Step 2 — Make the marinade: Whisk together the soy sauce, Worcestershire sauce, apple cider vinegar, liquid smoke, garlic powder, onion powder, smoked paprika, black pepper, red pepper flakes (if using), and honey in a bowl or large zip-lock bag. The honey is just 1 tsp across the whole batch so the glycemic impact per serving is negligible — it's there for balance and browning, not sweetness.
Step 3 — Marinate: Add the sliced meat to the marinade, making sure every strip is well coated. Seal the bag removing as much air as possible, or cover the bowl tightly. Refrigerate for a minimum of 8 hours — overnight is ideal and gives you noticeably better flavor penetration.
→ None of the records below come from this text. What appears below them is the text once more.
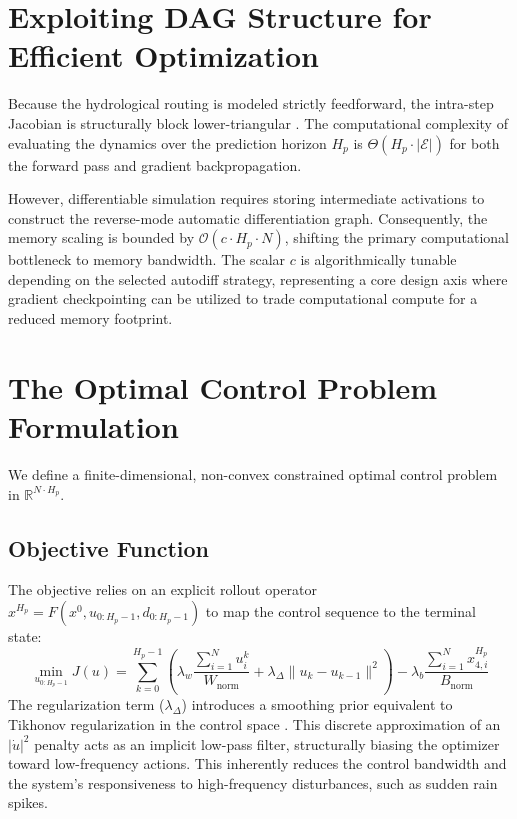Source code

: \documentclass[11pt, a4paper]{article}
\begin{document}
\section{Exploiting DAG Structure for Efficient Optimization}
\label{sec:dag_structure}
Because the hydrological routing is modeled strictly feedforward, the intra-step Jacobian is structurally block lower-triangular . The computational complexity of evaluating the dynamics over the prediction horizon $H_p$ is $\Theta(H_p \cdot |\mathcal{E}|)$ for both the forward pass and gradient backpropagation. 

However, differentiable simulation requires storing intermediate activations to construct the reverse-mode automatic differentiation graph. Consequently, the memory scaling is bounded by $\mathcal{O}(c \cdot H_p \cdot N)$, shifting the primary computational bottleneck to memory bandwidth. The scalar $c$ is algorithmically tunable depending on the selected autodiff strategy, representing a core design axis where gradient checkpointing can be utilized to trade computational compute for a reduced memory footprint.

\section{The Optimal Control Problem Formulation}
\label{sec:ocp}
We define a finite-dimensional, non-convex constrained optimal control problem in $\mathbb{R}^{N \cdot H_p}$. 

\subsection{Objective Function}
The objective relies on an explicit rollout operator $x^{H_p} = F(x^0, u_{0:H_p-1}, d_{0:H_p-1})$ to map the control sequence to the terminal state:
\begin{equation}
    \min_{u_{0:H_p-1}} J(u) = \sum_{k=0}^{H_p-1} \left( \lambda_w \frac{\sum_{i=1}^N u_i^k}{W_{\text{norm}}} + \lambda_{\Delta} \|u_k - u_{k-1}\|^2 \right) - \lambda_b \frac{\sum_{i=1}^N x_{4, i}^{H_p}}{B_{\text{norm}}}
\end{equation}
The regularization term ($\lambda_{\Delta}$) introduces a smoothing prior equivalent to Tikhonov regularization in the control space . This discrete approximation of an $|\dot{u}|^2$ penalty acts as an implicit low-pass filter, structurally biasing the optimizer toward low-frequency actions. This inherently reduces the control bandwidth and the system's responsiveness to high-frequency disturbances, such as sudden rain spikes.
\end{document}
Step 4 — Prep for drying: Remove strips from marinade and pat thoroughly dry with paper towels. This step matters — excess moisture on the surface dramatically increases drying time. If using an oven, preheat to 175°F and line the bottom rack with foil to catch drips. Lay strips directly on the oven rack or on wire cooling racks set over baking sheets, leaving space between each strip for airflow.
Step 5 — Dry the jerky: Oven method: dry at 175°F for 3½ hours, flipping strips halfway through. Dehydrator method: 160°F for 4–5 hours. Jerky is done when it bends and cracks slightly but does not snap completely in half and has no moist spots. Start checking at the 3 hour mark. Thicker strips will need more time.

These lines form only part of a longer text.